La question foncière, principale cause des violences interethniques, ne date pas d'aujourd'hui, mais elle n'a cessé de s'aggraver au rythme d'une croissance démographique qui fait de la terre l'enjeu central des conflits sociaux. Les mutuelles agricoles apparues après l'indépendance eurent d'emblée une forte identité ethnique. L'ACOGENOKI, Association coopérative des groupements d'éleveurs du Nord-Kivu était à dominante tutsi, tandis que la MAGRIVI, Mutuelle agricole des Virunga (Nord-Kivu) représentait les intérêts des agriculteurs hutu. On mesure à travers ces mutuelles l'articulation étroite entre enjeux fonciers et crispations identitaires dans un contexte de pression démographique critique. La situation devient chaque année plus insoutenable dans ce petit espace saturé d'Afrique centrale où la guerre semble s'être substituée aux famines comme régulateur démographique. La dernière grande famine, en 1943-1944, aurait fait selon certaines sources un million de victimes au Ruanda-Urundi, dont plus de la moitié au Rwanda pour une population de l'ordre de 2 millions de personnes. Si ces chiffres étaient exacts, cela représenterait une énorme saignée d'environ 25 % de la population41(*).

Sans une politique de population résolue portant sur l'organisation des flux migratoires et surtout sur les moyens de ralentir la croissance démographique dans ces hautes terres africaines qui comptent parmi les plus prolifiques du monde, il n'y a aucun espoir d'apaisement durable des tensions et de disparition des terribles violences périodiques qui rythment l'histoire des Grands Lacs depuis quelques décennies. Quand on connaît les effets d'inertie démographique, on ne peut que s'inquiéter de l'absence des questions de population dans les initiatives visant à restaurer la paix dans la région. Les sommes faramineuses dépensées sans résultat tangible par l'ONU seraient plus utiles si elles étaient consacrées au développement socio-économique et à la résolution de cette question cruciale qui conditionne toutes les autres. Les politiques actuelles, qu'elles soient nationales ou portées par des acteurs internationaux, restent malheureusement à courte vue, car elles ne vont pas au fond en ignorant le lien étroit entre guerre et démographie.

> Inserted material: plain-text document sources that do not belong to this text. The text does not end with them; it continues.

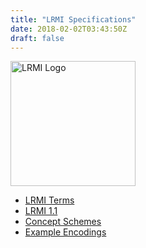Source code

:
 ```yaml
---
title: "LRMI Specifications"
date: 2018-02-02T03:43:50Z
draft: false
---
```

<p><img src="/images/lrmi-dcmi_project.png" alt="LRMI Logo" width="200" /></p>

* [LRMI Terms](lrmi_terms)
* [LRMI 1.1](lrmi_1)
* [Concept Schemes](concept_schemes)
* [Example Encodings](example_encodings)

En définitive, les menaces des frontières de l'Est sont d'ordre divers : l'irrédentisme, les problèmes identitaires, la mauvaise gouvernance, la convoitise des ressources naturelles par les voisins, la recherche des grands bénéfices par les multinationales, les pressions démographiques des pays voisins, le non entretien des bornes frontalières.

2.5.1. Les frontières sud

Celles-ci ne sont pas non plus épargnées, surtout de la part du puissant voisin l'Angola avec lequel la RD Congo partage une longue frontière commune d'environ 2469 Km. Lors de l'agression Rwanda-Ouganda-burundaise, l'Angola a activement pris part aux côtés des forces alliées de la SADC à la rescousse de la RD Congo. Cependant, cette intervention armée pour assister la RD Congo en détresse a permis à l'Angola de découvrir toutes les faiblesses de son allié, les lieux et domaines de vulnérabilité de ce dernier. Ce qui fait que depuis belle lurette, l'Angola n'a cessé de se livrer ostensiblement à l'occupation de certaines localités en territoire congolais, voire même de l'espace maritime congolais où il a érigé ses usines extractives de pétrole. Grosso modo, les frontières sud également courent comme celles de l'est à la fois les risques d'irrédentisme, de mauvaise gouvernance, de la convoitise des ressources naturelles et du non entretien des bornes frontalières.

* 40 Roland Pourtier, Op.cit.

* 41Tallon Fabrice., Données de base sur la population : Rwanda, CEPED, décembre 1991.